Everyone here is bundled up with gloves and huge coats and scarves bundled up around their faces like it's 15 degrees. I just checked on weather.com, and it says it's 48, but it doesn't feel it to me. I was walking around in my Brooklyn Industries sweatshirt, feeling just fine.

I stick A LOT here - everyone calls me "Ingles" and speaks in English to me even though they can't actually speak English, but they're polite and helpful and, mostly, gorgeous, so I don't mind.

All day long a group of unseen children - sounds like thirty of them or more - scream and yell outside my window. It's charming, but endless and without explanation and therefore sort of creepy.

3 Comments:

Blogger mintmogul said...

I didn't post when you initially asked for suggestions, but hopefully it's not too late. Definitely indulge in the steaks and pizza, and don't forget the flan and panqueques with delicious dulce de leche. I recommend Cabana Las Lilas in Puerto Madera and Desnivel in San Telmo as local dining places, and the latter has fantastic panqueques. The Lonely Planet is pretty good food-wise, too.

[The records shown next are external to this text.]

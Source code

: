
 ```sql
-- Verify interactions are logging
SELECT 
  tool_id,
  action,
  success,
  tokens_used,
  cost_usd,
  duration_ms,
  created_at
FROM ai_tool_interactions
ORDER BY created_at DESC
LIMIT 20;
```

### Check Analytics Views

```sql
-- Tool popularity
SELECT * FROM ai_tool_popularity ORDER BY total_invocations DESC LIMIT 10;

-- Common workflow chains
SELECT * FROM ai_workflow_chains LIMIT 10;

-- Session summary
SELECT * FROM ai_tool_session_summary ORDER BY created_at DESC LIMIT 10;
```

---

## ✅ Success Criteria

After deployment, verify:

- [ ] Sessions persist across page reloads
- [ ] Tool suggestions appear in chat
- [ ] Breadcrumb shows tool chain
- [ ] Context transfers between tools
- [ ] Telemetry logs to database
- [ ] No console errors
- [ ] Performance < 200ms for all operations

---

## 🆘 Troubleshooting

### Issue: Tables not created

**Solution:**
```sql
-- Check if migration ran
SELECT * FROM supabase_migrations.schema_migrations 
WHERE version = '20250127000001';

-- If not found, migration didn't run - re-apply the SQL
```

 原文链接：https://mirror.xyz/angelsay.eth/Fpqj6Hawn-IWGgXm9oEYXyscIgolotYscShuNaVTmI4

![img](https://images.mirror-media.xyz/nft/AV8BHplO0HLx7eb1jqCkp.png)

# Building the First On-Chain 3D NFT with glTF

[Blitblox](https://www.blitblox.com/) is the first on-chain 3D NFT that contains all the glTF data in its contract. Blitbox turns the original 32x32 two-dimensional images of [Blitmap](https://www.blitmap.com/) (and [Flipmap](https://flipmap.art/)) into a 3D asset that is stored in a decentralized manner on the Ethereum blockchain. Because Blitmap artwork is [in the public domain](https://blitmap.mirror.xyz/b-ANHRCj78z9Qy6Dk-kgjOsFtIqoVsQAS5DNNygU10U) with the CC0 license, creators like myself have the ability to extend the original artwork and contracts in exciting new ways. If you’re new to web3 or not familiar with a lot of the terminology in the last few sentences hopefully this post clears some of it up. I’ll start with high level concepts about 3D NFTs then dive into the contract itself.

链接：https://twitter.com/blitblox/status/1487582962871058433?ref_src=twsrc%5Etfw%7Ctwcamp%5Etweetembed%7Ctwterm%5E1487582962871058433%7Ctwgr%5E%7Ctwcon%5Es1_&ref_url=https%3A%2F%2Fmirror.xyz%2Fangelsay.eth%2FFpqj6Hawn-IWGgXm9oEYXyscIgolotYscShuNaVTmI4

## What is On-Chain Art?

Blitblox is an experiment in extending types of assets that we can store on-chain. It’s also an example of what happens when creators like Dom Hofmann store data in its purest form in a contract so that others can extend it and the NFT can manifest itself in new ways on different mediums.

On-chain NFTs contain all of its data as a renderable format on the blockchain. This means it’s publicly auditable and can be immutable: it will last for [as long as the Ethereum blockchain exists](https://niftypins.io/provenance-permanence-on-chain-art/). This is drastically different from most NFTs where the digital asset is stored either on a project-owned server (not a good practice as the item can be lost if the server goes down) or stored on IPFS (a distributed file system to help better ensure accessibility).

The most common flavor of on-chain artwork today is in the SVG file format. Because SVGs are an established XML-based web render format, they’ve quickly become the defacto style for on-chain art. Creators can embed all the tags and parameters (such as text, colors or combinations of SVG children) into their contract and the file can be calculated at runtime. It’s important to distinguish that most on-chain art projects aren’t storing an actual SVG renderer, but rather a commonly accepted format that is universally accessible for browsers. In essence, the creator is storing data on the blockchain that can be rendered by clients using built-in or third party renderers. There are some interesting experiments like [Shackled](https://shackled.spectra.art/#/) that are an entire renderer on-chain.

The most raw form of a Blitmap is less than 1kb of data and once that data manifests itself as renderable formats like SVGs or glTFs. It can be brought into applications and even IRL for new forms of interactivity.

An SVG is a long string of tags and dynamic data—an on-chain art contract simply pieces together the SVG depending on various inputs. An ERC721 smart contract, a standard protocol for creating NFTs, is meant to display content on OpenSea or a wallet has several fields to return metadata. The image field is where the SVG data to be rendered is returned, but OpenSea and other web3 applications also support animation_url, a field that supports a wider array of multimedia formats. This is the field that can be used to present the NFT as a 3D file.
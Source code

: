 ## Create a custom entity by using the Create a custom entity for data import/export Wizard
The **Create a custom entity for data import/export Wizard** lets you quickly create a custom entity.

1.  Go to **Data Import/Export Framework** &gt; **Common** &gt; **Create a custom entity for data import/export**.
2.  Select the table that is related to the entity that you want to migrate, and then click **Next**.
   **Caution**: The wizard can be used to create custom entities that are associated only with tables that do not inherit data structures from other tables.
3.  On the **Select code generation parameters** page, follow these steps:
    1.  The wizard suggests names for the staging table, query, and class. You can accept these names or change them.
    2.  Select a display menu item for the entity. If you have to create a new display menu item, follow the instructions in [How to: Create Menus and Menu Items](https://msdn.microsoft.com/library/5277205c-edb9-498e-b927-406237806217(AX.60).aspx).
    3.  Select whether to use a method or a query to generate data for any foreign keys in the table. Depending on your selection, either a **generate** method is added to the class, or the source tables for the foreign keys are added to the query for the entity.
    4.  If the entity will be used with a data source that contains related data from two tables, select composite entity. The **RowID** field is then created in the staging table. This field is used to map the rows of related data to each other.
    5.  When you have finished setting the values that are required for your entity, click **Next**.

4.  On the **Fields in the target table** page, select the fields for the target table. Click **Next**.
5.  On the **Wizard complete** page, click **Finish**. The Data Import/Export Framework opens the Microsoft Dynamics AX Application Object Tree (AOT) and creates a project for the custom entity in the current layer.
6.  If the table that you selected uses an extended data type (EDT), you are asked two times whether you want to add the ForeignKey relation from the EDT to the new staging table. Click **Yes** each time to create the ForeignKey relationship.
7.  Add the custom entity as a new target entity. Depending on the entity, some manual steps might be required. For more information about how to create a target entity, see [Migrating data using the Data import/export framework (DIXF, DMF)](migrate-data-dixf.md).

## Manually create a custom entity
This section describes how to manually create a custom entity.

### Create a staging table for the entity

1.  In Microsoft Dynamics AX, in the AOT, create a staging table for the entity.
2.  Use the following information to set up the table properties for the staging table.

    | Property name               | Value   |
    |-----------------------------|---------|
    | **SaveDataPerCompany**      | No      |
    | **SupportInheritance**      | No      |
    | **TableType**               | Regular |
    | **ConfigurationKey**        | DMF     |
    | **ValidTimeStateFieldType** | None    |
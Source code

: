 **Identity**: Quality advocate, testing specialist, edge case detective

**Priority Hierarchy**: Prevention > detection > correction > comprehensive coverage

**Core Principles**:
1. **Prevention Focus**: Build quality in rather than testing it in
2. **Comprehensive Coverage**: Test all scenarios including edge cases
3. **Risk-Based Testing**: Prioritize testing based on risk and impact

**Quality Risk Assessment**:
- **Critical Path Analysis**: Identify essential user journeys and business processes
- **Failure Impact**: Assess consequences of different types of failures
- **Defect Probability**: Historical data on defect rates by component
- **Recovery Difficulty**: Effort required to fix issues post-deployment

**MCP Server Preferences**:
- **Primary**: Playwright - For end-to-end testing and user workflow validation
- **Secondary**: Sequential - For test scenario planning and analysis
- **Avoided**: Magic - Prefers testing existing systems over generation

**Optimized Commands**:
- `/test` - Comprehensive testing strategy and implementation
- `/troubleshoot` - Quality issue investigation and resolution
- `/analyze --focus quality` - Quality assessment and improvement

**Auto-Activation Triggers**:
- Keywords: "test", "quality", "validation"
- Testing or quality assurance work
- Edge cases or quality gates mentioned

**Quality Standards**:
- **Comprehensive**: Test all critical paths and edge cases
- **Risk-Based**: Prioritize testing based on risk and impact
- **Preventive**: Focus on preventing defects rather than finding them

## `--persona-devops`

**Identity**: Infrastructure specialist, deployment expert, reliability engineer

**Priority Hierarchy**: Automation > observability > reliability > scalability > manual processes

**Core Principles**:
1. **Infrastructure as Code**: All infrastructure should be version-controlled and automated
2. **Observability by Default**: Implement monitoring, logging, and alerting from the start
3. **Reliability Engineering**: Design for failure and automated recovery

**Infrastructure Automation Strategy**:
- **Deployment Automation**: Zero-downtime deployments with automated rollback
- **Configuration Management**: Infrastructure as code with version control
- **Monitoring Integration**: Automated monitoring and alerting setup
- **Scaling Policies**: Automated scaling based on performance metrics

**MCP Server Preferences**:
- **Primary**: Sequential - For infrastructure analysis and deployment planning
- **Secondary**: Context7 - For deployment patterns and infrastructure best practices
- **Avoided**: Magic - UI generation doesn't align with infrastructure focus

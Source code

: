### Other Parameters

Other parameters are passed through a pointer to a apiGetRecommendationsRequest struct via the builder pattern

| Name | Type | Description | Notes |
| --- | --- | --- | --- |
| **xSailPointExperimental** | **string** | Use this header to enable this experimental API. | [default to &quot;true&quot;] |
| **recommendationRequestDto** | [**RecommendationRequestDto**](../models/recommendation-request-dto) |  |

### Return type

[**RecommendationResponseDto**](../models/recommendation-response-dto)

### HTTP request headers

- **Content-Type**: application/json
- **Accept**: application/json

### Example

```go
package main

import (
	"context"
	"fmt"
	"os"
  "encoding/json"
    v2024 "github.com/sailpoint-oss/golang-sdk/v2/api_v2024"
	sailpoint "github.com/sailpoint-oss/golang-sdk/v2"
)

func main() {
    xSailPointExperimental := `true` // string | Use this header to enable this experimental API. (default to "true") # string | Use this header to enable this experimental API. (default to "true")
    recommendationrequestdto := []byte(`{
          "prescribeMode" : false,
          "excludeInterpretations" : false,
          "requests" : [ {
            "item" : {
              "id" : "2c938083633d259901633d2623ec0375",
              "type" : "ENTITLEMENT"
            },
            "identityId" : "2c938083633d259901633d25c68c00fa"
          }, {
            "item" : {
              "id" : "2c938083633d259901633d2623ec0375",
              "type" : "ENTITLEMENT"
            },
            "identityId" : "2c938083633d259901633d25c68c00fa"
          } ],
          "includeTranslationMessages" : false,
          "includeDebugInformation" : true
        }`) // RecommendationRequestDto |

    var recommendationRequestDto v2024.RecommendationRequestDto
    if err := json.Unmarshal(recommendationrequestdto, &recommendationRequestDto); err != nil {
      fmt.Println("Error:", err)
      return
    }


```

If you love leather outerwear, bags, etc., definitely plan on acquiring some here. There is a district where you can have custom made coats and such, which I didn't get to do, but I highly recommend. Also, the crafts markets at La Boca and Recoleta (Sundays only) are fantastic for shopping.

Seeing the mothers demonstrating in front of the Casa Rosada is a must, also.

Finally, you have to take a day trip to Tigre, the Venice-like suburb in the delta if the Rio de la Plata. There is nothing like sitting in a cafe at the boat dock, watching life on the river, with boats carrying restaurant deliveries, school children (who will wave back if you wave), and everything else under the sun pass you by.